Counsel submitted that RBC could not have legally been able to offer this
product if the beneficiary was not a bank
Analysis
[18] The question again is whether the Appellant
is entitled to add the insurance proceeds to its capital dividend account,
thereby permitting the declaration of a tax-free capital dividend under
subsection 83(2) of the Act.
[19] Subparagraph 89(1)(d)ii) reads in
part as follows:
89(1) In this subdivision,
(a) …
(d) the amount, if any, by which the
total of
(i) ...
(ii) all amounts each of which is the proceeds
of a life insurance policy of which the corporation was not a beneficiary on or
before June 28, 1982 received by the corporation in the period and after May
23, 1985 in consequence of the death of any person.
There are two requirements the Appellant must meet to
satisfy the definition of “capital account” in subparagraph 89(1)(d)(ii):
(i) The corporation
must not have been a beneficiary of a life insurance policy on or before June
28, 1982.
(ii) The corporation
must have received proceeds of a life insurance policy after May 23, 1985 in
consequence of the death of any person.
[20] The first requirement is not in question.

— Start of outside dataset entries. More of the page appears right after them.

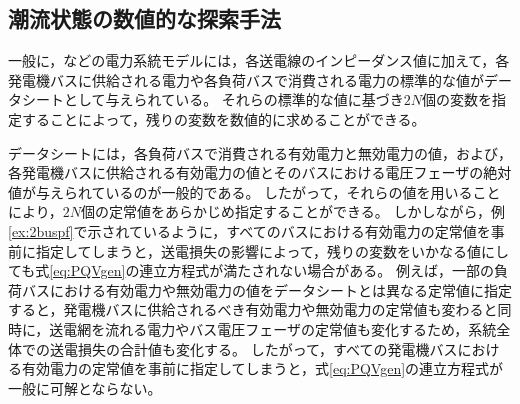 \documentclass[tombow,dvipdfmx]{corona-a5-1.1}
\begin{document}




\subsection{潮流状態の数値的な探索手法}


一般に，などの電力系統モデルには，各送電線のインピーダンス値に加えて，各発電機バスに供給される電力や各負荷バスで消費される電力の標準的な値がデータシートとして与えられている。
それらの標準的な値に基づき$2N$個の変数を指定することによって，残りの変数を数値的に求めることができる。


データシートには，各負荷バスで消費される有効電力と無効電力の値，および，各発電機バスに供給される有効電力の値とそのバスにおける電圧フェーザの絶対値が与えられているのが一般的である。
したがって，それらの値を用いることにより，$2N$個の定常値をあらかじめ指定することができる。
しかしながら，例\ref{ex:2buspf}で示されているように，すべてのバスにおける有効電力の定常値を事前に指定してしまうと，送電損失の影響によって，残りの変数をいかなる値にしても式\ref{eq:PQVgen}の連立方程式が満たされない場合がある。
例えば，一部の負荷バスにおける有効電力や無効電力の値をデータシートとは異なる定常値に指定すると，発電機バスに供給されるべき有効電力や無効電力の定常値も変わると同時に，送電網を流れる電力やバス電圧フェーザの定常値も変化するため，系統全体での送電損失の合計値も変化する。
したがって，すべての発電機バスにおける有効電力の定常値を事前に指定してしまうと，式\ref{eq:PQVgen}の連立方程式が一般に可解とならない。
\end{document}

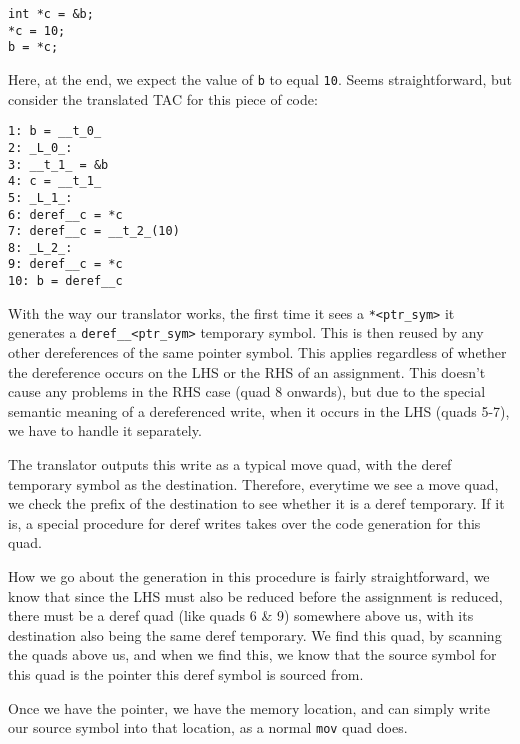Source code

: \documentclass{article}
\begin{document}
{{\begin{enumerate}
\begin{verbatim}
int *c = &b;
*c = 10;
b = *c;
\end{verbatim}
			Here, at the end, we expect the value of \verb|b| to equal \verb|10|. Seems straightforward, but consider the translated TAC for this piece of code:
\begin{verbatim}
1: b = __t_0_
2: _L_0_:
3: __t_1_ = &b
4: c = __t_1_
5: _L_1_:
6: deref__c = *c
7: deref__c = __t_2_(10)
8: _L_2_:
9: deref__c = *c
10: b = deref__c
\end{verbatim}
		With the way our translator works, the first time it sees a \verb|*<ptr_sym>| it generates a \verb|deref__<ptr_sym>| temporary symbol. This is then reused by any other dereferences of the same pointer symbol. This applies regardless of whether the dereference occurs on the LHS or the RHS of an assignment. This doesn't cause any problems in the RHS case (quad 8 onwards), but due to the special semantic meaning of a dereferenced write, when it occurs in the LHS (quads 5-7), we have to handle it separately.\bigskip

		The translator outputs this write as a typical move quad, with the deref temporary symbol as the destination. Therefore, everytime we see a move quad, we check the prefix of the destination to see whether it is a deref temporary. If it is, a special procedure for deref writes takes over the code generation for this quad.\bigskip

		How we go about the generation in this procedure is fairly straightforward, we know that since the LHS must also be reduced before the assignment is reduced, there must be a deref quad (like quads 6 \& 9) somewhere above us, with its destination also being the same deref temporary. We find this quad, by scanning the quads above us, and when we find this, we know that the source symbol for this quad is the pointer this deref symbol is sourced from.\bigskip

		Once we have the pointer, we have the memory location, and can simply write our source symbol into that location, as a normal \verb|mov| quad does.
		\end{enumerate}
	}
}
\end{document}
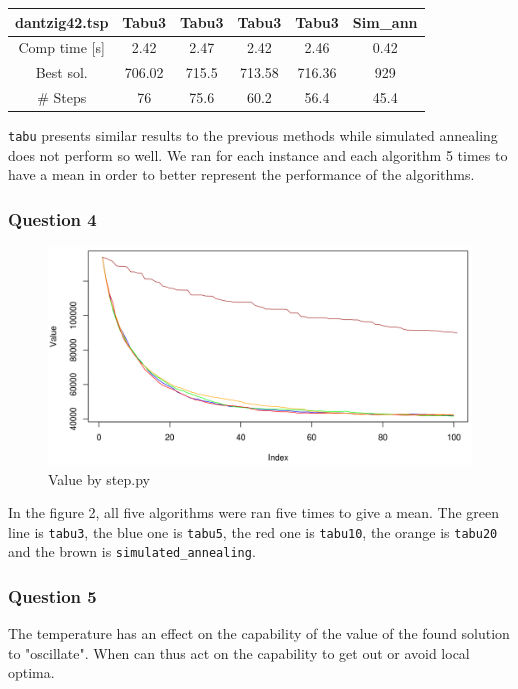 \documentclass[a4paper,10pt]{article}
\begin{document}
\begin{center}
\begin{tabular}{|c|c|c|c|c|c|}
\hline 
dantzig42.tsp & Tabu3 & Tabu3 & Tabu3 & Tabu3 & Sim\_ann\\ 
\hline 
Comp time [s] & 2.42 & 2.47 & 2.42 & 2.46 & 0.42 \\ 
\hline 
Best sol. & 706.02 & 715.5 & 713.58 & 716.36 & 929 \\ 
\hline 
\# Steps & 76 & 75.6 & 60.2 & 56.4 & 45.4 \\ 
\hline 
\end{tabular} 
\end{center}
\texttt{tabu} presents similar results to the previous methods while simulated annealing does not perform so well. We ran for each instance and each algorithm 5 times to have a mean in order to better represent the performance of the algorithms.
\subsubsection{Question 4}
\begin{center}
\begin{figure}[ht]
		\includegraphics[scale=.35]{tabu_sa.png}
	\caption{Value by step.py}
\end{figure}
\end{center}
In the figure 2, all five algorithms were ran five times to give a mean. The green line is \texttt{tabu3}, the blue one is \texttt{tabu5}, the red one is \texttt{tabu10}, the orange is \texttt{tabu20} and the brown is \texttt{simulated\_annealing}.
\subsubsection{Question 5}
The temperature has an effect on the capability of the value of the found solution to "oscillate". When can thus act on the capability to get out or avoid local optima.
\end{document}
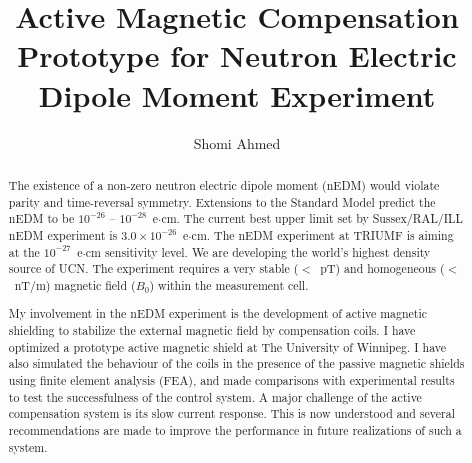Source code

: 
\title{Active Magnetic Compensation Prototype for Neutron Electric Dipole Moment Experiment}
\author{Shomi Ahmed}

%
%
%





\maketitle

\begin{abstract}
The existence of a non-zero neutron electric dipole moment (nEDM) would violate parity and time-reversal symmetry.  Extensions to the Standard Model predict the nEDM to be $10^{-26}$ -- $10^{-28}$~e$\cdot$cm.  The current best upper limit set by Sussex/RAL/ILL nEDM experiment is $3.0 \times 10^{-26}$~e$\cdot$cm\cite{bestLim_1,bestLim_2}.  The nEDM experiment at TRIUMF is aiming at the $10^{-27}$~e$\cdot$cm sensitivity level.  We are developing the world's highest density source of UCN.  The experiment requires a very stable ($<$~pT) and homogeneous ($<$~nT/m) magnetic field ($B_0$) within the measurement cell.  

My involvement in the nEDM experiment is the development of active magnetic shielding to stabilize the external magnetic field by compensation coils. I have optimized a prototype active magnetic shield at The University of Winnipeg. I have also simulated the behaviour of the coils in the presence of the passive magnetic shields  using finite element analysis (FEA), and made comparisons with  experimental results  to test the successfulness of the control system. A major challenge of the active 
compensation system is its  slow current response.  This is now understood and several recommendations are made to improve the performance in future realizations of such a system.





\end{abstract}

The Respondent takes issue with the second requirement. He argued that the
Appellant must have received the proceeds as beneficiary under the policy,
relying on Interpretation Bulletins IT-66R6 and IT‑430R3, which state the
Canada Revenue Agency’s interpretation of the Act’s provisions. However,
when the legislation is clear, as it is in this instance, there is no need to
go beyond the unambiguous words in the Act. The Appellant needed only to
receive the proceeds in consequence of Mr. Peacock’s death. Being a beneficiary
is not a prerequisite and the word beneficiary does not appear in the policy
documents.
[21] The meaning of “received” does not require
proceeds to pass directly to the taxpayer. The taxpayer can notionally or
constructively receive it. In Millar v. Canada, Webb J. of this
Court concluded that the Appellant “received the full amount of his pension
even though parts thereof have been garnished to pay his obligations ...”. He
cited Mintzer v. The Queen, where
O’Connor J. stated “... the case law is clear that an amount may be included in
income even where it is only notionally or constructively received”. Webb J.
cited the further cases for this conclusion including Morin v. The Queen and The Queen
v. Hoffman,
and I agree with his analysis and adopt it as my own.
[22] The Appellant clearly derived the primary benefit
of the insurance payout, and “received” the proceeds, despite the funds not
passing directly into its hands. It had its loan paid off and its net worth
increased. It would not have paid monthly insurance premiums on the life of Mr.
Peacock had it not expected to derive a benefit in the event of Mr. Peacock’s
death. RBC’s benefit from the payout was insignificant in comparison to that of
the Appellant. RBC is in the lending business and had a solid loan paid early. Obviously
a risk of non-payment was eliminated, yet RBC had accounted for that risk by
taking personal guarantees from Rod Peacock, Michele Lawson-Peacock, and of
course the Appellant. Obtaining the insurance policy was not a condition of
receiving the loan. It can be said that RBC would have benefited if the loan
had remained outstanding on which it could collect further interest.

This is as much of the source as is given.